Animals as Biotechnology: Ethics, Sustainability and Critical Animal Studies (Science in Society Series)
by Richard Twine
In Animals as Biotechnology: Ethics, Sustainability and Critical Animal Studies sociologist Richard Twine places the questioning of human/animal relations at the heart of sustainability and climate change debates. This book is shaped by the incongruous parallel emergence of two approaches to nonhuman animals. The animal sciences concerned with the efficient and profitable production of animals into meat and dairy products now embrace molecular knowledge as a means to extract new sources of biocapital from farmed animal bodies. However the emergence of animal studies and critical animal studies—mostly in the humanities and social sciences—work to question the dominant instrumental character of our relations with other animals. Twine considers the emergence of these approaches to bring into relief the paradox of a novel biotechnological power to breed new forms of animals at the very time when critical animal studies and threats such as climate change pose serious questions of anthropocentrism and hubris.

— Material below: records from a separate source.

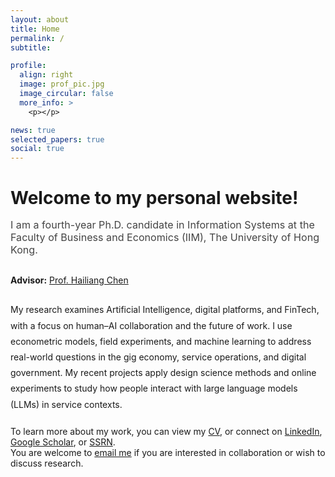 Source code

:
 ```yaml
---
layout: about
title: Home
permalink: /
subtitle:

profile:
  align: right
  image: prof_pic.jpg
  image_circular: false
  more_info: >
    <p></p>

news: true
selected_papers: true
social: true
---
```


<div style="max-width:820px; margin:auto; margin-top:20px;">

  <h1 style="font-weight:700; margin-bottom:14px;">Welcome to my personal website!</h1>
  
  <p style="font-size:1.15em; color:#444; margin-bottom:30px;">
    I am a fourth-year Ph.D. candidate in Information Systems at the Faculty of Business and Economics (IIM), The University of Hong Kong.
  </p>
  
  <div style="margin-bottom:26px;">
    <strong>Advisor:</strong> <a href="https://www.hkubs.hku.hk/people/hailiang-chen/" target="_blank">Prof. Hailiang Chen</a>
  </div>
  
  <p style="line-height:1.8;">
    My research examines Artificial Intelligence, digital platforms, and FinTech, with a focus on human–AI collaboration and the future of work. I use econometric models, field experiments, and machine learning to address real-world questions in the gig economy, service operations, and digital government. My recent projects apply design science methods and online experiments to study how people interact with large language models (LLMs) in service contexts.
  </p>

  <p style="margin-top:22px;">
    To learn more about my work, you can view my <a href="/cv/" target="_blank">CV</a>, or connect on <a href="https://www.linkedin.com/in/miao-y-86a492118/" target="_blank">LinkedIn</a>, <a href="https://scholar.google.com/citations?user=Psa2zHcAAAAJ" target="_blank">Google Scholar</a>, or <a href="https://papers.ssrn.com/sol3/cf_dev/AbsByAuth.cfm?per_id=4796013" target="_blank">SSRN</a>. 
    <br>
    You are welcome to <a href="mailto:miaoyu@connect.hku.hk">email me</a> if you are interested in collaboration or wish to discuss research.
  </p>
  
</div>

This book outlines the way in which the molecular turn in animal breeding now attempts to recuperate the major externalizations of meat/dairy production (most obviously human health, ecology and animal welfare) by capturing sustainability within the genome. Situating new modes of molecular capitalization within a broader economic narrative of the knowledge based bio-economy, Twine highlights the tension between questions of limits and sustainability. This book concludes by considering whether growing counter calls to reduce our consumption of meat/dairy products in the face of climate change threats are in fact complicit with an anthropocentric discourse that would marginalize from its understanding of sustainability a more thorough ethical questioning of normative human/animal relations.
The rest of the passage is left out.